_Aim of the exercise_
Return each line of the entries that holds the string "when".

▶

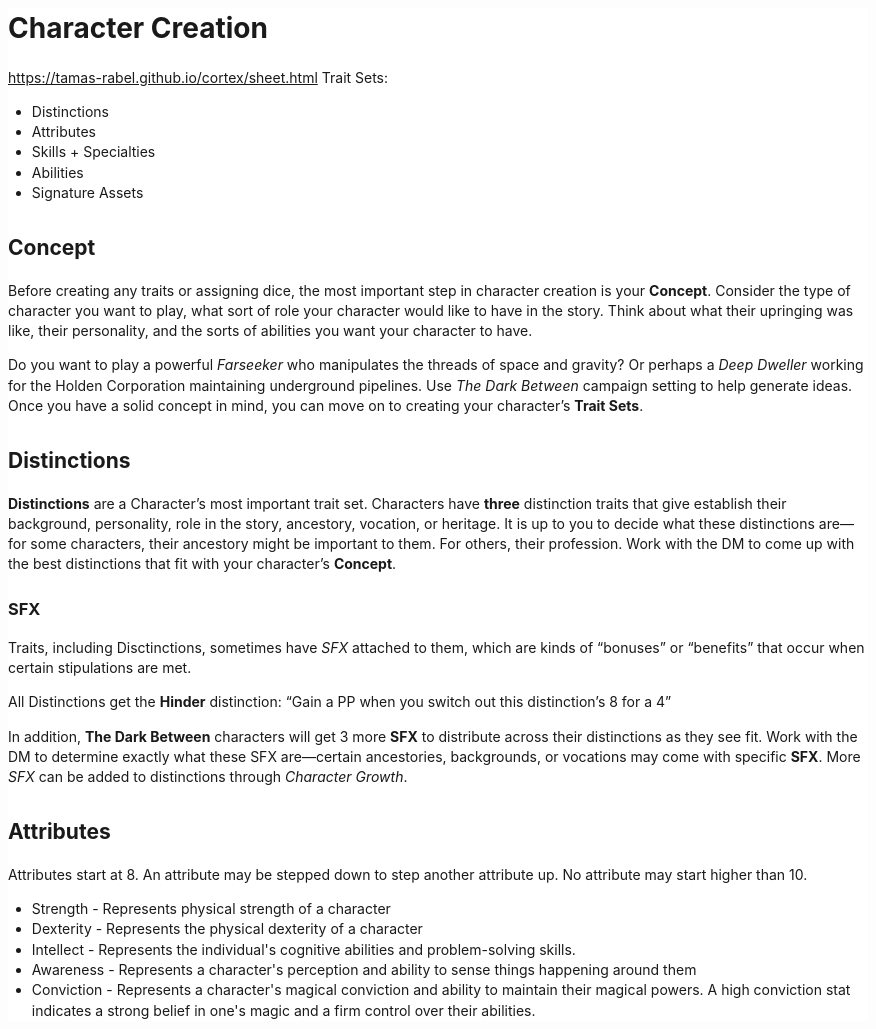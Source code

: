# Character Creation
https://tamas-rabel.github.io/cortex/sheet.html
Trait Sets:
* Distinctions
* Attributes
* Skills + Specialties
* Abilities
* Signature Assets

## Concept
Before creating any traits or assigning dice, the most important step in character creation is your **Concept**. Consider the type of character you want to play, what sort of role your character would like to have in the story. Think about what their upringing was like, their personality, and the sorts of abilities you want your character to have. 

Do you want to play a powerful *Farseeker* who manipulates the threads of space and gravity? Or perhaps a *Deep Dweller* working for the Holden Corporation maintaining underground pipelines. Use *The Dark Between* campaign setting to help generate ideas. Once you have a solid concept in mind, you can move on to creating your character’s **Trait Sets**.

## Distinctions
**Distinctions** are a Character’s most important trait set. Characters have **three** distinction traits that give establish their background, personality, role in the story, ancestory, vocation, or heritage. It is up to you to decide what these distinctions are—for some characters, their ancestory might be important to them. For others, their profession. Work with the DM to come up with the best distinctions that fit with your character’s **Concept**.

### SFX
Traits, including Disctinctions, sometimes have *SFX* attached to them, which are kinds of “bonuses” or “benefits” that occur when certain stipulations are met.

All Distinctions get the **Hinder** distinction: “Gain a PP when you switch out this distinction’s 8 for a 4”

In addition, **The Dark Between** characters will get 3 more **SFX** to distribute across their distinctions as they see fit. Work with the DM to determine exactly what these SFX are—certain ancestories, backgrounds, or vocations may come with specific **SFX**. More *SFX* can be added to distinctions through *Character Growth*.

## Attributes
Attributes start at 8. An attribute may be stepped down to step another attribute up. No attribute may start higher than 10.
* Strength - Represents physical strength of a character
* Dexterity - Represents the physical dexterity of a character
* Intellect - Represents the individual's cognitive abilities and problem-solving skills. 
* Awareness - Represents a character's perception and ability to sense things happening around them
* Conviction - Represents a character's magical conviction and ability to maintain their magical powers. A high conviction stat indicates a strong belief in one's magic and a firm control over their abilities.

◀

_Written answer_
Traits, including Disctinctions, sometimes have *SFX* attached to them, which are kinds of “bonuses” or “benefits” that occur when certain stipulations are met.
All Distinctions get the **Hinder** distinction: “Gain a PP when you switch out this distinction’s 8 for a 4”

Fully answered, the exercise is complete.